Saved data entries
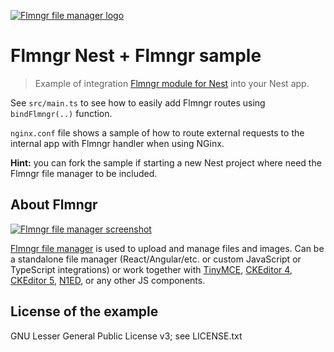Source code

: [![Flmngr file manager logo](https://flmngr.com/img/favicons/favicon-64x64.png)](https://flmngr.com)

# Flmngr Nest + Flmngr sample

> Example of integration [Flmngr module for Nest](https://flmngr.com/doc/install-file-manager-server-node-nest) into your Nest app.

See `src/main.ts` to see how to easily add Flmngr routes using `bindFlmngr(..)` function.

`nginx.conf` file shows a sample of how to route external requests to the internal app with Flmngr handler when using NGinx.

**Hint:** you can fork the sample if starting a new Nest project where need the Flmngr file manager to be included.

## About Flmngr

[![Flmngr file manager screenshot](https://flmngr.com/img/browsing.jpg)](https://flmngr.com)

[Flmngr file manager](https://flmngr.com) is used to upload and manage files and images. Can be a standalone file manager (React/Angular/etc. or custom JavaScript or TypeScript integrations) or work together with [TinyMCE](https://flmngr.com/doc/install-tinymce-plugin), [CKEditor&nbsp;4](https://flmngr.com/doc/install-ckeditor-plugin), [CKEditor&nbsp;5](https://flmngr.com/doc/install-ckeditor-5-plugin), [N1ED](https://n1ed.com), or any other JS components.


## License of the example

GNU Lesser General Public License v3; see LICENSE.txt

| What you should do |
Please take the lines from the beginning of the data above through the line holding "when using NGinx." and transcribe them exactly, without any pictures.

| Result of this exercise |
Source code

: [![Flmngr file manager logo](https://flmngr.com/img/favicons/favicon-64x64.png)](https://flmngr.com)

# Flmngr Nest + Flmngr sample

> Example of integration [Flmngr module for Nest](https://flmngr.com/doc/install-file-manager-server-node-nest) into your Nest app.

See `src/main.ts` to see how to easily add Flmngr routes using `bindFlmngr(..)` function.

`nginx.conf` file shows a sample of how to route external requests to the internal app with Flmngr handler when using NGinx.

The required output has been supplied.